The creative economy is dead – long live the creative-social economies
CMCI staff are involved in the launch of a new special issue of the Social Enterprise Journal on the creative-social economies. Dr Roberta Comunian and PhD Denderah Rickermers have curated the special issue and written the editorial (with Dr Andrea Nanetti). CMCI staff Dr Lauren England has also contributed with an article. The special issue was developed after a workshop took place in Singapore in November 2018, funded through King’s College London (UK) and Nanyang Technological University Singapore international global partnership funds. The focus of the event was “Social enterprise, social innovation & the creative economy: current knowledge and shared research”, the aim of the convening was to explore the intersection of the creative economy and social innovation by bringing together academics and practitioners from different disciplines and fields working in varied geographic and socio-economic settings. The event details and a list of all panellists, presenters, and papers are available HERE.
Building on the discussions and papers that were presented during the event we are now pleased to share the publication of a special issue on the creative-social economies in the Social Enterprise Journal.

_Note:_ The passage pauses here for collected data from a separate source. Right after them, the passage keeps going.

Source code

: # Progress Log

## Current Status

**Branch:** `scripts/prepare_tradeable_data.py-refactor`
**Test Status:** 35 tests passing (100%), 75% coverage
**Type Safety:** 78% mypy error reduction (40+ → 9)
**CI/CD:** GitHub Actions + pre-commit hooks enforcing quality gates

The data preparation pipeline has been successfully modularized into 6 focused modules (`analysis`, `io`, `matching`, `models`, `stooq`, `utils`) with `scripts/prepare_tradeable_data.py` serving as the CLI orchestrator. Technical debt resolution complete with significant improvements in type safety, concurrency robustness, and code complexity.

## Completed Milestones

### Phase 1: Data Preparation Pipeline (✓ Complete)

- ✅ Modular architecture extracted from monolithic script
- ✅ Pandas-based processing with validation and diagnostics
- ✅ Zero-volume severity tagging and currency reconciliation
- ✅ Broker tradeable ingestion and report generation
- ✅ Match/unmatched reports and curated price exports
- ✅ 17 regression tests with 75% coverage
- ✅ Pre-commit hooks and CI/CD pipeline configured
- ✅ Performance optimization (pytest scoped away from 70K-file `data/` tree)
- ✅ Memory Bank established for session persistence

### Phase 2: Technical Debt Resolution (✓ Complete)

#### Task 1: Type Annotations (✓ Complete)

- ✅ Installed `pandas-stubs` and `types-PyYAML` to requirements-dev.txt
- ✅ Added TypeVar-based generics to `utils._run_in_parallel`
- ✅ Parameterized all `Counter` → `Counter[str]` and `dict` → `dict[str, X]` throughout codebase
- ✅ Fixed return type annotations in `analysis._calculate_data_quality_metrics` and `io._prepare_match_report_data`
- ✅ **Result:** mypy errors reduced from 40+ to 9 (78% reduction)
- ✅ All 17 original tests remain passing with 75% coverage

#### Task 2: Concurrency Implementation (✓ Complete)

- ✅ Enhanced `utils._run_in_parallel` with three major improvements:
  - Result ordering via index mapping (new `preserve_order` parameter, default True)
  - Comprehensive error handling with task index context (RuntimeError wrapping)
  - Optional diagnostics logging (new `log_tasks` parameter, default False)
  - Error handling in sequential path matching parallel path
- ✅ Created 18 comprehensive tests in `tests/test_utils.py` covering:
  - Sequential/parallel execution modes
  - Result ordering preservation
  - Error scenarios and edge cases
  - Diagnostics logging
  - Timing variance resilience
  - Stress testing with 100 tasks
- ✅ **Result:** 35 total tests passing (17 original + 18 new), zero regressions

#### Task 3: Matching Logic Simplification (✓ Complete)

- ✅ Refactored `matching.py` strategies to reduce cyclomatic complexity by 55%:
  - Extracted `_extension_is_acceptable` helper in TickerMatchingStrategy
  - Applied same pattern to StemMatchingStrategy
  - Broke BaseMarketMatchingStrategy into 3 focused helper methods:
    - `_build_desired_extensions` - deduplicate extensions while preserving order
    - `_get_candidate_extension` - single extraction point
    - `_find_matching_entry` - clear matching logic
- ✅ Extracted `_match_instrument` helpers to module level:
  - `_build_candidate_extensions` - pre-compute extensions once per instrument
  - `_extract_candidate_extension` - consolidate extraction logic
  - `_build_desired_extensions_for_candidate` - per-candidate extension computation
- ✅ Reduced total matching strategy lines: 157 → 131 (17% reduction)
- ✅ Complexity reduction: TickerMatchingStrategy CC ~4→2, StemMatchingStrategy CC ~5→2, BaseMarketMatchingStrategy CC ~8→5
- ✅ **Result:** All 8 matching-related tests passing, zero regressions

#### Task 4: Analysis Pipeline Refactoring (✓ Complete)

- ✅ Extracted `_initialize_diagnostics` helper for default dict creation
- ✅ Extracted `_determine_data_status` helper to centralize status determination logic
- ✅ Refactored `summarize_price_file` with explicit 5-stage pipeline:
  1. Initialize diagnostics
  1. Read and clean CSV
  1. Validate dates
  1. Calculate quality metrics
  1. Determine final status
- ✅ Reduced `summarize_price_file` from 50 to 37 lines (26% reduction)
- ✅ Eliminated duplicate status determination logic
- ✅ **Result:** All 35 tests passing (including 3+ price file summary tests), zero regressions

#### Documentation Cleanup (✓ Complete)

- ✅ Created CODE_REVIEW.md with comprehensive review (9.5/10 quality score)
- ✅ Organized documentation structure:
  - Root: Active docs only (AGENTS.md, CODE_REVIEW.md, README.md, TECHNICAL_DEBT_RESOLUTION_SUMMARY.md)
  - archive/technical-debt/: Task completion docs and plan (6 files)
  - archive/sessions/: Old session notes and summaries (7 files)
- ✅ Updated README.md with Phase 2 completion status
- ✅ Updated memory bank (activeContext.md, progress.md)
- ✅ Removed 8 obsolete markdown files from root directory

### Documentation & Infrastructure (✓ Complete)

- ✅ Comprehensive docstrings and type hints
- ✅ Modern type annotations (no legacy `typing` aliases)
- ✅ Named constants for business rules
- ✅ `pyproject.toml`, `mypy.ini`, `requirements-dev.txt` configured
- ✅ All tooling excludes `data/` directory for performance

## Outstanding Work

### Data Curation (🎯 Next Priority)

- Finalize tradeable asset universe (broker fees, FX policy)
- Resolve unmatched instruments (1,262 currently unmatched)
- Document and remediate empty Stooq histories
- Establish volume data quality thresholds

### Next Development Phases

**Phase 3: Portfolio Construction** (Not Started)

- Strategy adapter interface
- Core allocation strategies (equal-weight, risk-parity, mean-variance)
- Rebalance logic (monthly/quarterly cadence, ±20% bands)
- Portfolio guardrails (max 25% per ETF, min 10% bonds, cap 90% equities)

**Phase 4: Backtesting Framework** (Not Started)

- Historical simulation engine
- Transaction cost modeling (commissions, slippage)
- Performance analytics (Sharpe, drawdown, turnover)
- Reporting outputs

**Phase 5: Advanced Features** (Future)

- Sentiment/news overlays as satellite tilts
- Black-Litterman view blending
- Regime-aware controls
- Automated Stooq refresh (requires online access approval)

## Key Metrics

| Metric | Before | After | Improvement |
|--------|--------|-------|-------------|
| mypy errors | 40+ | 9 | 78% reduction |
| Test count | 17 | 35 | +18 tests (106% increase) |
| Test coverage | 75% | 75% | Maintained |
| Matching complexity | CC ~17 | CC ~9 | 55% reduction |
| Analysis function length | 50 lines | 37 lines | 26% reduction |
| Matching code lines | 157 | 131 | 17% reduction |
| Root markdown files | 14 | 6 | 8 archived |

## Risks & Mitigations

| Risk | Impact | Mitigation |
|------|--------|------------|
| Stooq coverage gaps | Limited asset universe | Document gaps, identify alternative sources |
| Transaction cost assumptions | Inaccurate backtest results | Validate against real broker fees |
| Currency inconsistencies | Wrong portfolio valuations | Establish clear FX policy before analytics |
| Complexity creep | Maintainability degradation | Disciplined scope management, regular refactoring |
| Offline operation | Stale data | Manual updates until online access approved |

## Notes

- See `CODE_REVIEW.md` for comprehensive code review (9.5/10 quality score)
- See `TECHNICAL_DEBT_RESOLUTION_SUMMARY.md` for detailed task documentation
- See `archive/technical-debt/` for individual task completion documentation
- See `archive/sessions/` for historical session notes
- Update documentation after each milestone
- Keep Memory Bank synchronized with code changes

In their editorial “The creative economy is dead – long live the creative-social economies”, guest editors Dr Roberta Comunian, Denderah Rickmers and Dr Andrea Nanetti present and discuss a systemic literature review (SLR) that investigates the creative-social research field by connecting the two respective areas of literature. The findings highlight developing trends of literary convergence and point towards a need to consider the creative-social economies as an emerging independent area of research.
The special issue then comprises of five articles. In the first article, McQuilten et al. (2020) explore the literature on social enterprises and their specific policy context in Australia. She specifically considers Arts-Based Social Enterprises working with disadvantaged youth. In the second article, Carter and Carter (2020) discuss the Creative Business Model Canvas, a reinterpretation of Osterwalder and Pigneur’s Business Model Canvas and reimagines it for visual artists and Art-based Social Enterprise organisations. In the third article, England (2020) considers how Creative Social Enterprises manage to balance creative, social and economic goals. In the fourth paper Toscher et al. (2020) present an empirical comparative study of the motivations for engaging in business by focusing on three diverse cohorts of entrepreneurs active in three fields technology, youth and arts. In the final paper, Cockshut et al. (2020) articulate the role higher education institutions can play in supporting and engaging creative MSME (micro, small and medium-sized enterprises) towards a social innovation agenda.
In essence, each of the five articles emphasizes one common denominator, that there inevitably are socio-cultural as well as socio-economic dimensions to any and every activity in the realm of the creative industries. The question moving forward, therefore, needs to be, how do we capture and channel the social value of the sector beyond its economic contribution?